1. What role played hydrogen sulfide in past extinction events?

2. What can we exactly conclude about the rate of emissions today vs past events? What does it mean for ecosystem resilience, and planetary boundaries?

3. How will Earth's geomorphology respond to uptake in weathering, deglaciation - mass balance changes at the poles?

4. Why were some events characterized by extensive anoxia and widespread black shale deposition whereas other events were dominated by warming and acidification?[1]

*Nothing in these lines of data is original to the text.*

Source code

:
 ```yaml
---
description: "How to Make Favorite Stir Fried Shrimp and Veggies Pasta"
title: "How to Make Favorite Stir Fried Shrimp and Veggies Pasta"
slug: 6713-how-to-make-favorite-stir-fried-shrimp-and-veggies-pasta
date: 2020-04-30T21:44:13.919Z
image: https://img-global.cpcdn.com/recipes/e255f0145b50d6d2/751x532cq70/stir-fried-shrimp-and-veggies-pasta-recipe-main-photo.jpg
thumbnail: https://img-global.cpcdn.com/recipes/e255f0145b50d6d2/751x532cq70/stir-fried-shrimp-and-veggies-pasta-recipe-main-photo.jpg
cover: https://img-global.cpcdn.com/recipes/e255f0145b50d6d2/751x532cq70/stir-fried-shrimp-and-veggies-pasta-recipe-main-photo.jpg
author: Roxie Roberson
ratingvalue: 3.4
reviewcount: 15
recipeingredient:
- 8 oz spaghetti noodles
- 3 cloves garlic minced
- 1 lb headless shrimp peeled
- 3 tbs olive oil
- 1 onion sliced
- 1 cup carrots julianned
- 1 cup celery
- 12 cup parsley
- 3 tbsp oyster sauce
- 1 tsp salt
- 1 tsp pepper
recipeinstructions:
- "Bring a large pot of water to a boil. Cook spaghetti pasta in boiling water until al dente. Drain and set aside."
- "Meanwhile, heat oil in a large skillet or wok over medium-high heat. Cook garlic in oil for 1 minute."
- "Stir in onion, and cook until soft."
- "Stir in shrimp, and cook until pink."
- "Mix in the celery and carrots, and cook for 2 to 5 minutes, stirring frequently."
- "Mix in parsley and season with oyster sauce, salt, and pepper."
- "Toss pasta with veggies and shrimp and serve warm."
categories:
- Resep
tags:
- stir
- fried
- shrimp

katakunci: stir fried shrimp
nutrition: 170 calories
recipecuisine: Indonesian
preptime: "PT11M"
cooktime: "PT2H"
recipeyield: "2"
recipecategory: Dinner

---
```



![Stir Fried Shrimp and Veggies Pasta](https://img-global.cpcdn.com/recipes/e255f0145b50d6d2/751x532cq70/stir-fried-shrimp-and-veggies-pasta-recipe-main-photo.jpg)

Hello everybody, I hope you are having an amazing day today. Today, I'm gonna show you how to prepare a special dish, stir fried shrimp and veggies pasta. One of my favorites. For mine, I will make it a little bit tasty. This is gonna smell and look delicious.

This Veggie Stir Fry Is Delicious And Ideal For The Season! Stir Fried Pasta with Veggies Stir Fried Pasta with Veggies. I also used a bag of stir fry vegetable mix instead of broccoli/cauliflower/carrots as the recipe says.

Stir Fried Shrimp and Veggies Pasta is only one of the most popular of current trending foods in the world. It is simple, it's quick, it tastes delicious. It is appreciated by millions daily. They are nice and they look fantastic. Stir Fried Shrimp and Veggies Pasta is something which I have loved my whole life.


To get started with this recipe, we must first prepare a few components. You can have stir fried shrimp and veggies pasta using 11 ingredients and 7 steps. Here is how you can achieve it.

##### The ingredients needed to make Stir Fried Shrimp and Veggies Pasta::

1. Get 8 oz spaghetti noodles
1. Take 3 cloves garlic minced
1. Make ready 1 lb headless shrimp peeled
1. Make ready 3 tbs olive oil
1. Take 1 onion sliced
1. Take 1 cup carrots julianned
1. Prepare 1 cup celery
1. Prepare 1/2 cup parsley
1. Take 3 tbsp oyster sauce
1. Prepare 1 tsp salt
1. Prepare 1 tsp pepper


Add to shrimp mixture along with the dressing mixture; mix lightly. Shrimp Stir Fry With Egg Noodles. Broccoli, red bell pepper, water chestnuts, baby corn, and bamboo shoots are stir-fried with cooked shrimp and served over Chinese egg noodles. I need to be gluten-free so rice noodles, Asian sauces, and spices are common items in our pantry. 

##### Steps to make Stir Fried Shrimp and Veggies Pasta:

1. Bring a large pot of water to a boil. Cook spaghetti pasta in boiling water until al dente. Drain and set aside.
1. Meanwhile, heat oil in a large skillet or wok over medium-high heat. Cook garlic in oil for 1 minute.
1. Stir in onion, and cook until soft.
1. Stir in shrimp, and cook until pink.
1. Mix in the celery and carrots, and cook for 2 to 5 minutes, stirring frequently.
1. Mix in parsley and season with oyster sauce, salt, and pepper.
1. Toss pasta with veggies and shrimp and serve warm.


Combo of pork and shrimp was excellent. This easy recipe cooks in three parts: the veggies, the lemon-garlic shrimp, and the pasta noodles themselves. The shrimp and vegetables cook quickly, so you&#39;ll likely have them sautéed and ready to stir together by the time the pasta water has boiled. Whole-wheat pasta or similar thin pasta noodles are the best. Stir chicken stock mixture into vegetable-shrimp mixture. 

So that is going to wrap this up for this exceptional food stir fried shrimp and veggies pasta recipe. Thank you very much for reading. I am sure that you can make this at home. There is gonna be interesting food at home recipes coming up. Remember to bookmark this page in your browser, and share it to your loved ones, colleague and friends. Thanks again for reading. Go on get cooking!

5. What were the most important environmental kill mechanisms responsible for eliminating marine and terrestrial organisms?[1]


ANSWERS

1. The hydrogen sulfide at the Permian (and other extinctions) likely reflects an extreme development of the coastal "dead zones" that we see today. In terms of the cause, the consensus appears to have shifted somewhat towards nutrient runoff (and eutrophication) as the primary driver, rather than slowing ocean circulation as might have been proposed 10-15 years ago.

2. The rate of emission, and therefore the rate of environmental disruption, likely provides a first-order constraint for extinctions/adaptation - modulated by duration.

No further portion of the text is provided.